ALN assigns a price classification* of A, B, C, or D based on each property’s market percentile for average effective rent. Only conventional properties with at least 50 units will be included in the figures below.
Price Class A
More than 11,500 new units comprising 46 new properties have been added to this group in the last five years. For some perspective on that, there were only about 12,500 units in 52 Class A properties total in April of 2014. Net absorption** has been strong in this price class over the last 12 months, with more than 3,100 newly rented units. That’s nearly double the total for any of the other 12-month periods over the last five years and follows the nearly 1,800 absorbed units from the prior 12 months. Despite this strong demand, the pace of new supply has easily outpaced it. The result is an average occupancy in this top price class of about 78% to end April 2019. That low average occupancy is after a year-over-year decline in four of the last five years including annual retractions of at least 3% in the last 36 months.

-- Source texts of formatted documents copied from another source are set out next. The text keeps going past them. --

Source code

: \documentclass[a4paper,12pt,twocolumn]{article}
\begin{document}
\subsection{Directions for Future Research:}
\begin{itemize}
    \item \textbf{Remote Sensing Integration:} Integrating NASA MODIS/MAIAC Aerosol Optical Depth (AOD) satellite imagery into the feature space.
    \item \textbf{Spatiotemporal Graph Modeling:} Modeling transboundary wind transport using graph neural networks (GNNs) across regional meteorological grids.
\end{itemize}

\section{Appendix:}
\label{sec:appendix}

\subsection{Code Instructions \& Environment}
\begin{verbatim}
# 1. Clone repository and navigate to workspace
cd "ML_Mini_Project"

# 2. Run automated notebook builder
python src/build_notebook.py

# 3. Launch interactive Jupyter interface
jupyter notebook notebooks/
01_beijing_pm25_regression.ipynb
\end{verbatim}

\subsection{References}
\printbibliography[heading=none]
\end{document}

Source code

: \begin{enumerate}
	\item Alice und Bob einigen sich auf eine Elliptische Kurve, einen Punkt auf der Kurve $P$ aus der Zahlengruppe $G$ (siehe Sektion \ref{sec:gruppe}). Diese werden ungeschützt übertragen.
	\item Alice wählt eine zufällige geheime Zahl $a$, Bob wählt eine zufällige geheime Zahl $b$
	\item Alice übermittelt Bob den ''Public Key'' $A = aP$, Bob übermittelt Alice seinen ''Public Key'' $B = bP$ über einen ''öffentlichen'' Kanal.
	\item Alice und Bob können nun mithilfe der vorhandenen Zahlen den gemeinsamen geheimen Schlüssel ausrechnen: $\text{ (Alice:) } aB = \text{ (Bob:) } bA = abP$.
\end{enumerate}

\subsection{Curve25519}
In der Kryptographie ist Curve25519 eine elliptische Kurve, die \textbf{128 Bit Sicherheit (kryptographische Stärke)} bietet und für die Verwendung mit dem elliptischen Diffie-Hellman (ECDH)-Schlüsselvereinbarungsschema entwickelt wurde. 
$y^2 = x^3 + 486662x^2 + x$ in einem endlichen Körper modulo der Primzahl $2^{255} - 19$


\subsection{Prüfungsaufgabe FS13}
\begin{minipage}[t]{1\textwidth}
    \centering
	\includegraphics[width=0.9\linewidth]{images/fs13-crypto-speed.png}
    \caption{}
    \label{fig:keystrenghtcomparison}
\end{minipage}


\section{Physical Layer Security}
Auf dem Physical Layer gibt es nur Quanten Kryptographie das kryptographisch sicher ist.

Over the last five years, the average effective rent per unit for a Class A unit has gone up by about $300 per month. As of the end of April, the average effective rent was up to just over $1,400 per month. Rents have jumped by nearly 7% since April 2018, surpassed only by the 7.5% growth between April 2016 and April 2017. Interestingly, in the 12-month period in between, from April 2017 to April 2018, Class A properties managed less than 1% rent appreciation thanks to a large expansion in the number of properties offering a rent concession.
Price Class B
Price Class B has also seen a decline in average occupancy, but only by about 3%. This group ended April 2019 at just above 90% for average occupancy—a decline of about 1.5% year-over-year. Net absorption has been strong, with the last two 12-month periods combining for just under 2,000 newly rented units.

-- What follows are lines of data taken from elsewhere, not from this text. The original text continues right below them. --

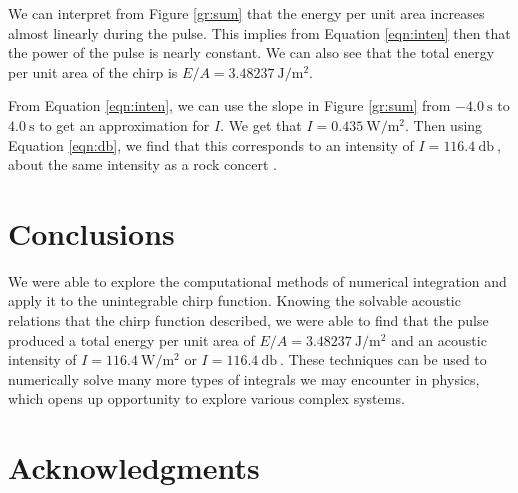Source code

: \documentclass[aps,prl,twocolumn,superscriptaddress]{revtex4-1}
\begin{document}
We can interpret from Figure \ref{gr:sum} that the energy per unit area increases almost linearly during the pulse. This implies from Equation \ref{eqn:inten} then that the power of the pulse is nearly constant. We can also see that the total energy per unit area of the chirp is $E/A = \SI{3.48237}{\joule\per\m\squared}$.

From Equation \ref{eqn:inten}, we can use the slope in Figure \ref{gr:sum} from $\SI{-4.0}{\s}$ to $\SI{4.0}{\s}$ to get an approximation for $I$. We get that $I = \SI{0.435}{\watt\per\m\squared}$. Then using Equation \ref{eqn:db}, we find that this corresponds to an intensity of $I = \SI{116.4}{\decibel}~$, about the same intensity as a rock concert \cite{Laulima}.

\section{Conclusions}
We were able to explore the computational methods of numerical integration and apply it to the unintegrable chirp function. Knowing the solvable acoustic relations that the chirp function described, we were able to find that the pulse produced a total energy per unit area of $E/A = \SI{3.48237}{\joule\per\m\squared}$ and an acoustic intensity of $I = \SI{116.4}{\watt\per\m\squared}$ or $I = \SI{116.4}{\decibel}~$. These techniques can be used to numerically solve many more types of integrals we may encounter in physics, which opens up opportunity to explore various complex systems. 

\section*{Acknowledgments}
\setlength{\parindent}{0cm}



\end{document}
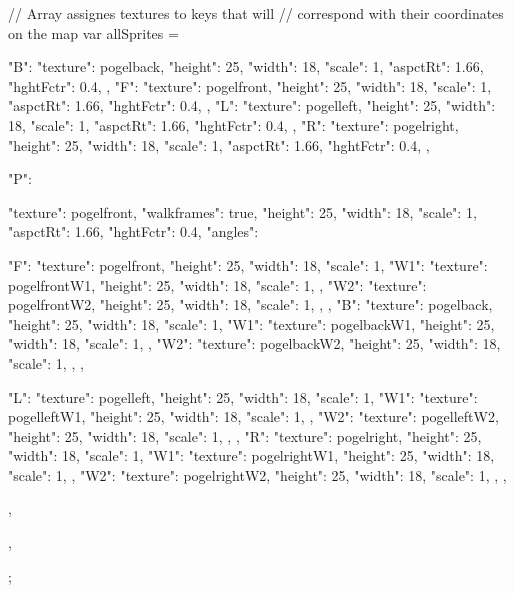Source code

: // Array assignes textures to keys that will
// correspond with their coordinates on the map
var allSprites = {
  "B": {
    "texture": pogelback,
    "height": 25,
    "width": 18,
    "scale": 1,
    "aspctRt": 1.66,
    "hghtFctr": 0.4,
  },
  "F": {
    "texture": pogelfront,
    "height": 25,
    "width": 18,
    "scale": 1,
    "aspctRt": 1.66,
    "hghtFctr": 0.4,
  },
  "L": {
    "texture": pogelleft,
    "height": 25,
    "width": 18,
    "scale": 1,
    "aspctRt": 1.66,
    "hghtFctr": 0.4,
  },
  "R": {
    "texture": pogelright,
    "height": 25,
    "width": 18,
    "scale": 1,
    "aspctRt": 1.66,
    "hghtFctr": 0.4,
  },

  "P": {
    "texture": pogelfront,
    "walkframes": true,
    "height": 25,
    "width": 18,
    "scale": 1,
    "aspctRt": 1.66,
    "hghtFctr": 0.4,
    "angles":{
      "F": {
        "texture": pogelfront,
        "height": 25,
        "width": 18,
        "scale": 1,
        "W1": {
          "texture": pogelfrontW1,
          "height": 25,
          "width": 18,
          "scale": 1,
        },
        "W2": {
          "texture": pogelfrontW2,
          "height": 25,
          "width": 18,
          "scale": 1,
        },
      },
      "B": {
        "texture": pogelback,
        "height": 25,
        "width": 18,
        "scale": 1,
        "W1": {
          "texture": pogelbackW1,
          "height": 25,
          "width": 18,
          "scale": 1,
        },
        "W2": {
          "texture": pogelbackW2,
          "height": 25,
          "width": 18,
          "scale": 1,
        },
      },

      "L": {
        "texture": pogelleft,
        "height": 25,
        "width": 18,
        "scale": 1,
        "W1": {
          "texture": pogelleftW1,
          "height": 25,
          "width": 18,
          "scale": 1,
        },
        "W2": {
          "texture": pogelleftW2,
          "height": 25,
          "width": 18,
          "scale": 1,
        },
      },
      "R": {
        "texture": pogelright,
        "height": 25,
        "width": 18,
        "scale": 1,
        "W1": {
          "texture": pogelrightW1,
          "height": 25,
          "width": 18,
          "scale": 1,
        },
        "W2": {
          "texture": pogelrightW2,
          "height": 25,
          "width": 18,
          "scale": 1,
        },
      },
    },
  },
};


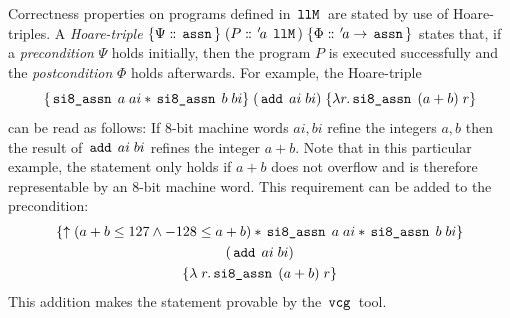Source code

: Correctness properties on programs defined in $\iexp{llM}$ are stated by use of Hoare-triples.
A \textit{Hoare-triple} $\{\Psi \dbcolon \iexp{assn}\} \app (P \dbcolon \tv{a} \app \iexp{llM}) \app \{\Phi \dbcolon \tv{a} \rightarrow \iexp{assn}\}$ states that, if a \textit{precondition} $\Psi$ holds initially, then the program $P$ is executed successfully and the \textit{postcondition} $\Phi$ holds afterwards.
For example, the Hoare-triple
$$
	\{\iexp{si8\_assn} \app a \app ai \ast \iexp{si8\_assn} \app b \app bi\}
	\app (\iexp{add} \app ai \app bi) \app
	\{\lambda r. \iexp{si8\_assn} \app (a + b) \app r\}
$$
can be read as follows:
If 8-bit machine words $ai, bi$ refine the integers $a, b$ then the result of $\iexp{add} \app ai \app bi$ refines the integer $a + b$.
Note that in this particular example, the statement only holds if $a + b$ does not overflow and is therefore representable by an 8-bit machine word.
This requirement can be added to the precondition:
\begin{gather*}
	\{\uparrow(a + b \le 127 \land -128 \le a + b) \ast \iexp{si8\_assn} \app a \app ai \ast \iexp{si8\_assn} \app b \app bi\} \\
	(\iexp{add} \app ai \app bi) \\
	\{\lambda \app r. \iexp{si8\_assn} \app (a + b) \app r\}
\end{gather*}
This addition makes the statement provable by the $\iexp{vcg}$ tool.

Effective rent growth in this price class has outpaced that of the top tier in the last five years. The average 12-month growth rate is about 5.7%, with no period below 3.5%. In terms of dollars, average monthly rent has increased by almost $300 per unit since April 2014. As of the end of April 2019, the average effective rent for Class B properties sits at about $1,200 per month. Unlike Class A properties, fewer Class B tier properties are currently offering a rent concession than in prior years. In fact, around one-third of Class B properties were offering a discount in April of 2014. That is now down to about 15%.
Price Classes C & D
Average occupancy in Class C has been remarkably stable for the last five years. After a 30-basis point increase during that time, average occupancy ended April at just over 94%. For Class D properties, the average 12-month fluctuation is slightly larger, and the result has been an increase of a little more than 2% in average occupancy since April 2014—ending up at just above 93%. Net absorption stands at about 1,500 units and 1,200 units respectively for the Class C and Class D categories, but each has experienced a loss in net rented units over the last 24-months.

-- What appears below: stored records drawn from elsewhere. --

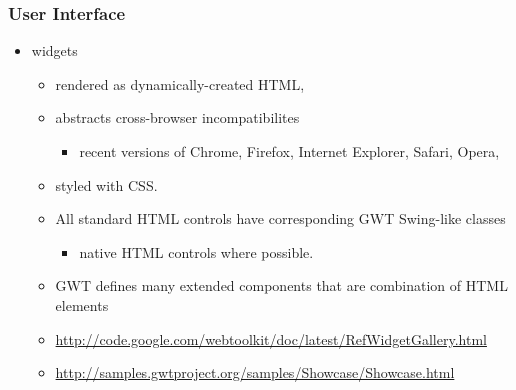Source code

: \documentclass[10pt,table, xcolor=pdflatex]{beamer}
\begin{document}
\begin{frame}\frametitle{User Interface}
	\begin{itemize}
		\item widgets
        \begin{itemize}
        	\item rendered as dynamically-created HTML,
        	\item abstracts cross-browser incompatibilites
              \begin{itemize}
            	\item recent versions of Chrome, Firefox, Internet Explorer, Safari, Opera,
              \end{itemize}
        	\item styled with CSS.
            \item All standard HTML controls have corresponding GWT Swing-like classes
              \begin{itemize}
                \item native HTML controls where possible.
              \end{itemize}
        	
        	\item GWT defines many extended components that are combination of HTML elements
        	\item[] \url{http://code.google.com/webtoolkit/doc/latest/RefWidgetGallery.html}
        	\item[] \url{http://samples.gwtproject.org/samples/Showcase/Showcase.html}
        \end{itemize}
	\end{itemize}
\end{frame}
	
\end{document}
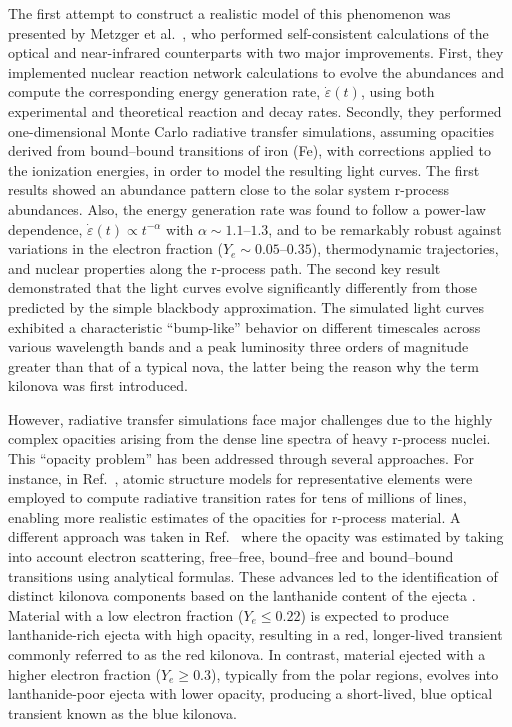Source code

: The first attempt to construct a realistic model of this phenomenon was presented by Metzger et al.~\cite{metzger_electromagnetic_2010}, who performed self-consistent calculations of the optical and near-infrared counterparts with two major improvements.
First, they implemented nuclear reaction network calculations to evolve the abundances and compute the corresponding energy generation rate, $\dot{\varepsilon}(t)$, using both experimental and theoretical reaction and decay rates.
Secondly, they performed one-dimensional Monte Carlo radiative transfer simulations, assuming opacities derived from bound–bound transitions of iron (Fe), with corrections applied to the ionization energies, in order to model the resulting light curves.
The first results showed an abundance pattern close to the solar system r-process abundances.
Also, the energy generation rate was found to follow a power-law dependence, $\dot \varepsilon(t) \propto t^{-\alpha}$ with $\alpha \sim 1.1$--$1.3$, and to be remarkably robust against variations in the electron fraction ($Y_e \sim 0.05$--$0.35$), thermodynamic trajectories, and nuclear properties along the r-process path.
The second key result demonstrated that the light curves evolve significantly differently from those predicted by the simple blackbody approximation.
The simulated light curves exhibited a characteristic “bump-like” behavior on different timescales across various wavelength bands and a peak luminosity three orders of magnitude greater than that of a typical nova, the latter being the reason why the term kilonova was first introduced.


However, radiative transfer simulations face major challenges due to the highly complex opacities arising from the dense line spectra of heavy r-process nuclei.
This “opacity problem” has been addressed through several approaches.
For instance, in Ref.~\cite{kasen_opacities_2013}, atomic structure models for representative elements were employed to compute radiative transition rates for tens of millions of lines, enabling more realistic estimates of the opacities for r-process material.
A different approach was taken in Ref.~\cite{tanaka_radiative_2013} where the opacity was estimated by taking into account electron scattering, free--free, bound--free and bound--bound transitions using analytical formulas.
These advances led to the identification of distinct kilonova components based on the lanthanide content of the ejecta \cite{barnes_effect_2013,lippuner_r-process_2015}.
Material with a low electron fraction ($Y_e \le 0.22$) is expected to produce lanthanide-rich ejecta with high opacity, resulting in a red, longer-lived transient commonly referred to as the red kilonova.
In contrast, material ejected with a higher electron fraction ($Y_e \ge 0.3$), typically from the polar regions, evolves into lanthanide-poor ejecta with lower opacity, producing a short-lived, blue optical transient known as the blue kilonova.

Both classifications managed about 6% average effective rent growth for the last five annual periods, but much of that growth came from 2014 to 2017. The fact that 2017 was also when the volume of new construction deliveries increased substantially certainly isn’t a coincidence. The average effective rent per unit amongst Class C properties ended April at just over $1,000 per month, while that figure is just under $900 per month for the bottom tier.
At the top of the market, demand remains strong and on an upward trajectory but continues to fall short of the pace of new supply. This has had a strong impact on average occupancy, but effective rent growth remains robust. Demand is healthy in Class B based on rent growth, sparse concessions, and high absorption. It certainly appears as though it’s this category that operates in the sweet spot for residents at the moment.
Rent growth has slowed lately in the lower two tiers. This isn’t surprising, as rents have appreciated more than 30% in both Class C and Class D over the last five years. Average occupancy remains good, but we are now seeing concessions creep back in.
New deliveries are going to continue putting pressure on occupancies, and the Greater Fort Worth area now looks to be somewhat sensitive to any reductions in demand or negative macroeconomic changes.